THE PROBLEM: From the entries that follow, list every line in which the string "gets" appears.
★ ★ ★
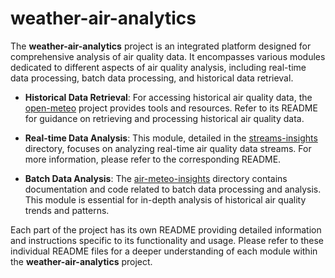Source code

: # weather-air-analytics

The **weather-air-analytics** project is an integrated platform designed for comprehensive analysis of air quality data. It encompasses various modules dedicated to different aspects of air quality analysis, including real-time data processing, batch data processing, and historical data retrieval.

- **Historical Data Retrieval**: For accessing historical air quality data, the [open-meteo](open-meteo/README.md) project provides tools and resources. Refer to its README for guidance on retrieving and processing historical air quality data.

- **Real-time Data Analysis**: This module, detailed in the [streams-insights](streams-insights/README.md) directory, focuses on analyzing real-time air quality data streams. For more information, please refer to the corresponding README.

- **Batch Data Analysis**: The [air-meteo-insights](air-meteo-insights/README.md) directory contains documentation and code related to batch data processing and analysis. This module is essential for in-depth analysis of historical air quality trends and patterns.

Each part of the project has its own README providing detailed information and instructions specific to its functionality and usage. Please refer to these individual README files for a deeper understanding of each module within the **weather-air-analytics** project.
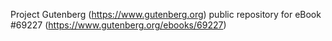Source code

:Project Gutenberg (https://www.gutenberg.org) public repository for
eBook #69227 (https://www.gutenberg.org/ebooks/69227)
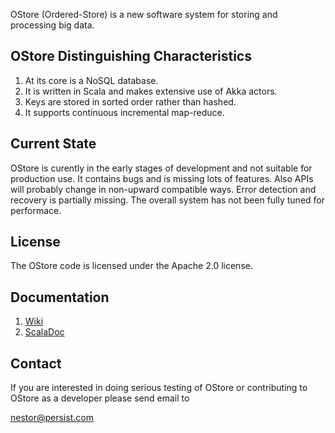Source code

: OStore (Ordered-Store) is a new software system for 
storing and processing big data.

## OStore Distinguishing Characteristics
   1. At its core is a NoSQL database.
   2. It is written in Scala and makes extensive use of Akka 
      actors.
   3. Keys are stored in sorted order rather than hashed.
   4. It supports continuous incremental map-reduce.

## Current State
OStore is curently in the early stages of development and not
suitable for production use. It contains bugs and is missing lots
of features. Also APIs will probably change in
non-upward compatible ways. Error detection and recovery
is partially missing.
The overall system has not been fully tuned for performace.

## License
The OStore code is licensed under the Apache 2.0 license.

## Documentation
1. [Wiki](ostore/wiki)
1. [ScalaDoc](https://nestorperist.github.com/ostore)

## Contact
If you are interested in doing serious testing of OStore
or contributing to OStore as a developer please send email
to 

[nestor@persist.com](mailto:nestor@persist.com)
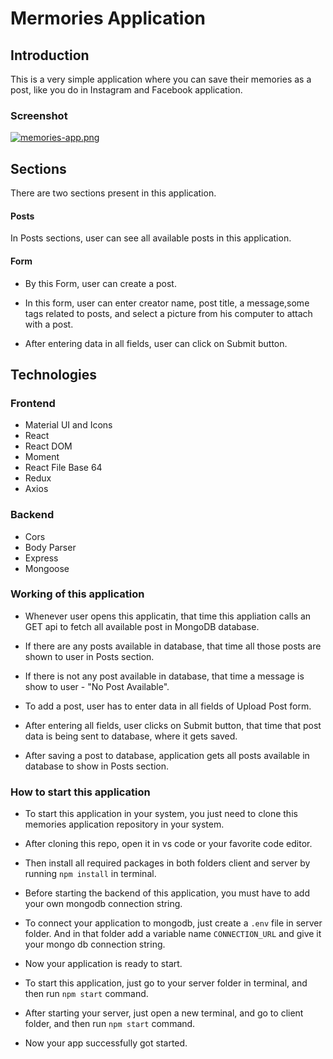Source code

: # Mermories Application

## Introduction
This is a very simple application where you can save their memories as a post, like you do in Instagram and Facebook application.

### Screenshot
[![memories-app.png](https://i.postimg.cc/tJMwdPS1/memories-app.png)](https://postimg.cc/RJwg43z9)

## Sections
There are two sections present in this application.

#### Posts
In Posts sections, user can see all available posts in this application.

#### Form
* By this Form, user can create a post.

* In this form, user can enter creator name, post title, a message,some tags related to posts, and select a picture from his computer to attach with a post.

* After entering data in all fields, user can click on Submit button.

## Technologies

### Frontend
* Material UI and Icons
* React
* React DOM
* Moment
* React File Base 64
* Redux
* Axios

### Backend
* Cors
* Body Parser
* Express
* Mongoose


### Working of this application
* Whenever user opens this applicatin, that time this appliation calls an GET api to fetch all available post in MongoDB database.

* If there are any posts available in database, that time all those posts are shown to user in Posts section.

* If there is not any post available in database, that time a message is show to user - "No Post Available".

* To add a post, user has to enter data in all fields of Upload Post form.

* After entering all fields, user clicks on Submit button, that time that post data is being sent to database, where it gets saved.

* After saving a post to database, application gets all posts available in database to show in Posts section.

### How to start this application

* To start this application in your system, you just need to clone this memories application repository in your system.

* After cloning this repo, open it in vs code or your favorite code editor.

* Then install all required packages in both folders client and server by running <code>npm install</code> in terminal.

* Before starting the backend of this application, you must have to add your own mongodb connection string.

* To connect your application to mongodb, just create a <code>.env</code> file in server folder. And in that folder add a variable name <code>CONNECTION_URL</code> and give it your mongo db connection string.

* Now your application is ready to start.

* To start this application, just go to your server folder in terminal, and then run <code>npm start</code> command.

* After starting your server, just open a new terminal, and go to client folder, and then run <code>npm start</code> command.

* Now your app successfully got started.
★ ★ ★
RESULT OF THIS TASK:
* After entering all fields, user clicks on Submit button, that time that post data is being sent to database, where it gets saved.
* After saving a post to database, application gets all posts available in database to show in Posts section.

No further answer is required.